Her mother finally realized it, too. She visibly shook off her moment of discomfort and filled the silence with her own chatter.
“Well, Sandy, I don’t know what’s left for us to do. Mr.—Tío Jaime—already did everything for us. Thank you again, Tío Jaime.
You took a load off my mind. I didn’t even know where we were going to start. Well, I guess we’ll just take Aunt Linda’s papers,
then, and come back later for…” She paused there and looked to Sandy, as if she had a piece of a puzzle. “Everything else?
Or…” She turned back to Tío Jaime. “Did you want any of the—I mean, is there something I can give you for… I mean…”
Tío Jaime shook his head. “She gave me a few things before she left. The rest, she said, was for whoever in the family came
to pick it up.”
He fell silent again. Through the open window the breeze picked up a little. On a rug nearby the dog sighed in his sleep.
Sandy got the sense that it might have been sort of insulting for her mother to offer this man payment or a keepsake for his
services. It was almost, she started to realize, inappropriate for Sandy and her mother to be here. They’d hardly known Aunt
Linda, after all. They obviously hadn’t known her as well as Tío Jaime had.

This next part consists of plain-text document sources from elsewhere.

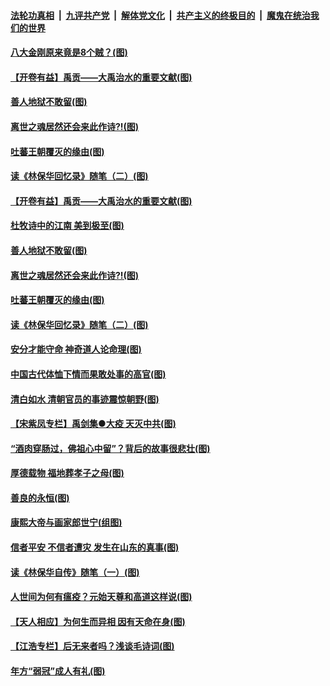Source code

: 

####  [法轮功真相](../../../../basic/blob/master/README.md?t=04011031) &nbsp;|&nbsp; [九评共产党](../../../../9ping.md/blob/master/README.md?t=04011031) &nbsp;|&nbsp; [解体党文化](../../../../jtdwh.md/blob/master/README.md?t=04011031)  &nbsp;|&nbsp; [共产主义的终极目的](../../../../gczydzjmd.md/blob/master/README.md?t=04011031) &nbsp;|&nbsp; [魔鬼在统治我们的世界](../../../../mgztzwmdsj.md/blob/master/README.md?t=04011031) 

#### [八大金刚原来竟是8个贼？(图)](../pages/p7/927994.md?t=04011031) 

#### [【开卷有益】禹贡——大禹治水的重要文献(图)](../pages/p7/927930.md?t=04011031) 

#### [善人地狱不敢留(图)](../pages/p7/927834.md?t=04011031) 

#### [离世之魂居然还会来此作诗?!(图)](../pages/p7/927823.md?t=04011031) 

#### [吐蕃王朝覆灭的缘由(图)](../pages/p7/927590.md?t=04011031) 

#### [读《林保华回忆录》随笔（二）(图)](../pages/p7/927927.md?t=04011031) 

#### [【开卷有益】禹贡——大禹治水的重要文献(图)](../pages/p7/927930.md?t=04011031) 

#### [杜牧诗中的江南 美到极至(图)](../pages/p7/928144.md?t=04011031) 

#### [善人地狱不敢留(图)](../pages/p7/927834.md?t=04011031) 

#### [离世之魂居然还会来此作诗?!(图)](../pages/p7/927823.md?t=04011031) 

#### [吐蕃王朝覆灭的缘由(图)](../pages/p7/927590.md?t=04011031) 

#### [读《林保华回忆录》随笔（二）(图)](../pages/p7/927927.md?t=04011031) 

#### [安分才能守命 神奇道人论命理(图)](../pages/p7/927588.md?t=04011031) 

#### [中国古代体恤下情而果敢处事的高官(图)](../pages/p7/927651.md?t=04011031) 

#### [清白如水 清朝官员的事迹震惊朝野(图)](../pages/p7/927845.md?t=04011031) 

#### [【宋紫凤专栏】禹剑集●大疫 天灭中共(图)](../pages/p7/927832.md?t=04011031) 

#### [“酒肉穿肠过，佛祖心中留”？背后的故事很悲壮(图)](../pages/p7/927577.md?t=04011031) 

#### [厚德载物 福地葬孝子之母(图)](../pages/p7/927574.md?t=04011031) 

#### [善良的永恒(图)](../pages/p7/927830.md?t=04011031) 

#### [康熙大帝与画家郎世宁(组图)](../pages/p7/925400.md?t=04011031) 

#### [信者平安 不信者遭灾 发生在山东的真事(图)](../pages/p7/927559.md?t=04011031) 

#### [读《林保华自传》随笔（一）(图)](../pages/p7/927487.md?t=04011031) 

#### [人世间为何有瘟疫？元始天尊和高道这样说(图)](../pages/p7/927569.md?t=04011031) 

#### [【天人相应】为何生而异相 因有天命在身(图)](../pages/p7/926924.md?t=04011031) 

#### [【江浩专栏】后无来者吗？浅谈毛诗词(图)](../pages/p7/926925.md?t=04011031) 

#### [年方“弱冠”成人有礼(图)](../pages/p7/927027.md?t=04011031) 

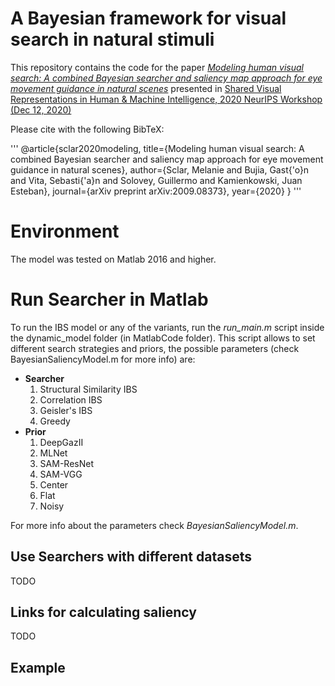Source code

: # A Bayesian framework for visual search in natural stimuli

This repository contains the code for the paper [*Modeling human visual search: A combined Bayesian searcher and saliency map approach for eye movement guidance in natural scenes*](https://arxiv.org/pdf/2009.08373) presented in [Shared Visual Representations in Human & Machine Intelligence,
2020 NeurIPS Workshop (Dec 12, 2020)](https://www.svrhm.com/)

Please cite with the following BibTeX: 

'''
@article{sclar2020modeling,
  title={Modeling human visual search: A combined Bayesian searcher and saliency map approach for eye movement guidance in natural scenes},
  author={Sclar, Melanie and Bujia, Gast{\'o}n and Vita, Sebasti{\'a}n and Solovey, Guillermo and Kamienkowski, Juan Esteban},
  journal={arXiv preprint arXiv:2009.08373},
  year={2020}
}
'''

# Environment
The model was tested on Matlab 2016 and higher.

# Run Searcher in Matlab
To run the IBS model or any of the variants, run the *run\_main.m* script inside the dynamic_model folder (in MatlabCode folder). This script allows to set different search strategies and priors, the possible parameters (check BayesianSaliencyModel.m for more info) are:

* **Searcher**
	1. Structural Similarity IBS 	
	1. Correlation IBS 
	2. Geisler's IBS
	3. Greedy
* **Prior**
	1. DeepGazII
	2. MLNet
	3. SAM-ResNet
	4. SAM-VGG
	5. Center
	6. Flat
	7. Noisy

For more info about the parameters check *BayesianSaliencyModel.m*.

## Use Searchers with different datasets

TODO

## Links for calculating saliency

TODO

## Example
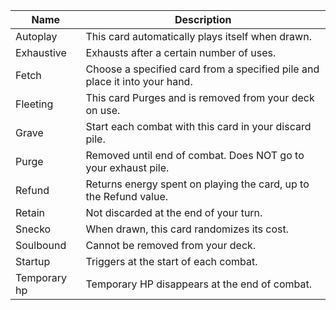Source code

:| Name | Description |
| ---- | ----------- |
| Autoplay | This card automatically plays itself when drawn. |
| Exhaustive | Exhausts after a certain number of uses. |
| Fetch | Choose a specified card from a specified pile and place it into your hand. |
| Fleeting | This card Purges and is removed from your deck on use. |
| Grave | Start each combat with this card in your discard pile. |
| Purge | Removed until end of combat. Does NOT go to your exhaust pile. |
| Refund | Returns energy spent on playing the card, up to the Refund value. |
| Retain | Not discarded at the end of your turn. |
| Snecko | When drawn, this card randomizes its cost. |
| Soulbound | Cannot be removed from your deck. |
| Startup | Triggers at the start of each combat. |
| Temporary hp | Temporary HP disappears at the end of combat. |
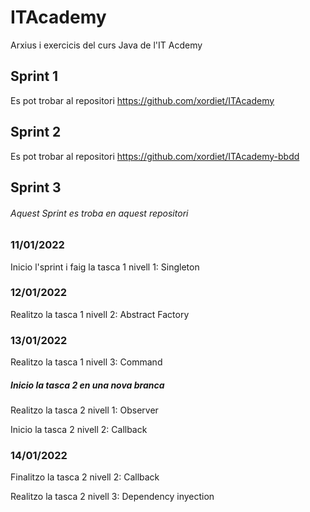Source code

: # ITAcademy
Arxius i exercicis del curs Java de l'IT Acdemy

## Sprint 1
Es pot trobar al repositori https://github.com/xordiet/ITAcademy

## Sprint 2
Es pot trobar al repositori https://github.com/xordiet/ITAcademy-bbdd

## Sprint 3
###### Aquest Sprint es troba en aquest repositori

### 11/01/2022
Inicio l'sprint i faig la tasca 1 nivell 1: Singleton

### 12/01/2022
Realitzo la tasca 1 nivell 2: Abstract Factory

### 13/01/2022
Realitzo la tasca 1 nivell 3: Command

##### **Inicio la tasca 2 en una nova branca**

Realitzo la tasca 2 nivell 1: Observer

Inicio la tasca 2 nivell 2: Callback

### 14/01/2022
Finalitzo la tasca 2 nivell 2: Callback

Realitzo la tasca 2 nivell 3: Dependency inyection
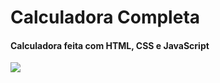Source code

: # Calculadora Completa
<h4>Calculadora feita com HTML, CSS e JavaScript
</h4>
<img src="https://user-images.githubusercontent.com/55290557/136103648-d87c55c6-2d2e-4101-af66-2aa4a8b1a53f.png">


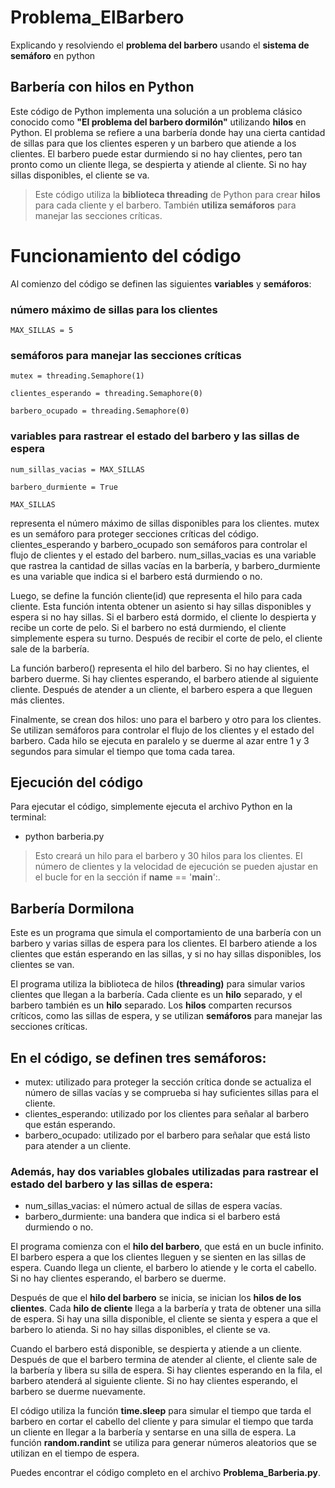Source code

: # Problema_ElBarbero
Explicando y resolviendo el **problema del barbero** usando el **sistema de semáforo** en python

## Barbería con hilos en Python
Este código de Python implementa una solución a un problema clásico conocido como **"El problema del barbero dormilón"** utilizando **hilos** en Python. El problema se refiere a una barbería donde hay una cierta cantidad de sillas para que los clientes esperen y un barbero que atiende a los clientes. El barbero puede estar durmiendo si no hay clientes, pero tan pronto como un cliente llega, se despierta y atiende al cliente. Si no hay sillas disponibles, el cliente se va.

> Este código utiliza la **biblioteca threading** de Python para crear **hilos** para cada cliente y el barbero. También **utiliza semáforos** para manejar las secciones críticas.

# Funcionamiento del código
Al comienzo del código se definen las siguientes **variables** y **semáforos**:

### número máximo de sillas para los clientes
`MAX_SILLAS = 5`  


### semáforos para manejar las secciones críticas
`mutex = threading.Semaphore(1)`  

`clientes_esperando = threading.Semaphore(0)`  

`barbero_ocupado = threading.Semaphore(0)`  


### variables para rastrear el estado del barbero y las sillas de espera
`num_sillas_vacias = MAX_SILLAS`  

`barbero_durmiente = True`  

`MAX_SILLAS`  


representa el número máximo de sillas disponibles para los clientes. mutex es un semáforo para proteger secciones críticas del código. clientes_esperando y barbero_ocupado son semáforos para controlar el flujo de clientes y el estado del barbero. num_sillas_vacias es una variable que rastrea la cantidad de sillas vacías en la barbería, y barbero_durmiente es una variable que indica si el barbero está durmiendo o no.

Luego, se define la función cliente(id) que representa el hilo para cada cliente. Esta función intenta obtener un asiento si hay sillas disponibles y espera si no hay sillas. Si el barbero está dormido, el cliente lo despierta y recibe un corte de pelo. Si el barbero no está durmiendo, el cliente simplemente espera su turno. Después de recibir el corte de pelo, el cliente sale de la barbería.

La función barbero() representa el hilo del barbero. Si no hay clientes, el barbero duerme. Si hay clientes esperando, el barbero atiende al siguiente cliente. Después de atender a un cliente, el barbero espera a que lleguen más clientes.

Finalmente, se crean dos hilos: uno para el barbero y otro para los clientes. Se utilizan semáforos para controlar el flujo de los clientes y el estado del barbero. Cada hilo se ejecuta en paralelo y se duerme al azar entre 1 y 3 segundos para simular el tiempo que toma cada tarea.

## Ejecución del código
Para ejecutar el código, simplemente ejecuta el archivo Python en la terminal:

- python barberia.py

> Esto creará un hilo para el barbero y 30 hilos para los clientes. El número de clientes y la velocidad de ejecución se pueden ajustar en el bucle for en la sección if __name__ == '__main__':.

## Barbería Dormilona
Este es un programa que simula el comportamiento de una barbería con un barbero y varias sillas de espera para los clientes. El barbero atiende a los clientes que están esperando en las sillas, y si no hay sillas disponibles, los clientes se van.

El programa utiliza la biblioteca de hilos **(threading)** para simular varios clientes que llegan a la barbería. Cada cliente es un **hilo** separado, y el barbero también es un **hilo** separado. Los **hilos** comparten recursos críticos, como las sillas de espera, y se utilizan **semáforos** para manejar las secciones críticas.

## En el código, se definen tres semáforos:

- mutex: utilizado para proteger la sección crítica donde se actualiza el número de sillas vacías y se comprueba si hay suficientes sillas para el cliente.
- clientes_esperando: utilizado por los clientes para señalar al barbero que están esperando.
- barbero_ocupado: utilizado por el barbero para señalar que está listo para atender a un cliente.


### Además, hay dos variables globales utilizadas para rastrear el estado del barbero y las sillas de espera:

- num_sillas_vacias: el número actual de sillas de espera vacías.
- barbero_durmiente: una bandera que indica si el barbero está durmiendo o no.  

El programa comienza con el **hilo del barbero**, que está en un bucle infinito. El barbero espera a que los clientes lleguen y se sienten en las sillas de espera. Cuando llega un cliente, el barbero lo atiende y le corta el cabello. Si no hay clientes esperando, el barbero se duerme.

Después de que el **hilo del barbero** se inicia, se inician los **hilos de los clientes**. Cada **hilo de cliente** llega a la barbería y trata de obtener una silla de espera. Si hay una silla disponible, el cliente se sienta y espera a que el barbero lo atienda. Si no hay sillas disponibles, el cliente se va.

Cuando el barbero está disponible, se despierta y atiende a un cliente. Después de que el barbero termina de atender al cliente, el cliente sale de la barbería y libera su silla de espera. Si hay clientes esperando en la fila, el barbero atenderá al siguiente cliente. Si no hay clientes esperando, el barbero se duerme nuevamente.

El código utiliza la función **time.sleep** para simular el tiempo que tarda el barbero en cortar el cabello del cliente y para simular el tiempo que tarda un cliente en llegar a la barbería y sentarse en una silla de espera. La función **random.randint** se utiliza para generar números aleatorios que se utilizan en el tiempo de espera.

Puedes encontrar el código completo en el archivo **Problema_Barberia.py**.
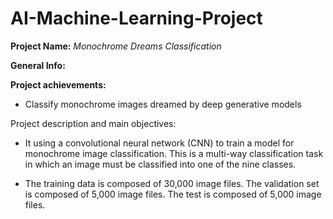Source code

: # AI-Machine-Learning-Project

**Project Name:**   _Monochrome Dreams Classification_

**General Info:** 

**Project achievements:**
- Classify monochrome images dreamed by deep generative models

Project description and main objectives:
- It using a convolutional neural network (CNN) to train a model for monochrome image classification. This is a multi-way classification task in which an image must be classified into one of the nine classes.

- The training data is composed of 30,000 image files. The validation set is composed of 5,000 image files. The test is composed of 5,000 image files.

Sandy peered at him over her lemonade glass. His face was politely expressionless. But who knew? Maybe he was hiding extreme
grief.
“Mom, we need to head back now.” Sandy stood and put out her hand. “Tío Jaime, thanks for everything you’ve done. I know Aunt
Linda’s family in California will be grateful to you, too.”
Her mother followed Sandy’s lead, getting up and shaking Tío Jaime’s hand in turn. “Yes, thank you, Tío Jaime.”
“It was nothing,” he said. “Y’all come back just as soon as you’re ready and I’ll be here to help.”
“Do you…” Sandy struggled to think up the protocol for this situation. “Do you want us to call ahead before we come back?”
“No. Just come on over when you’re ready. I’ll be here,” he said.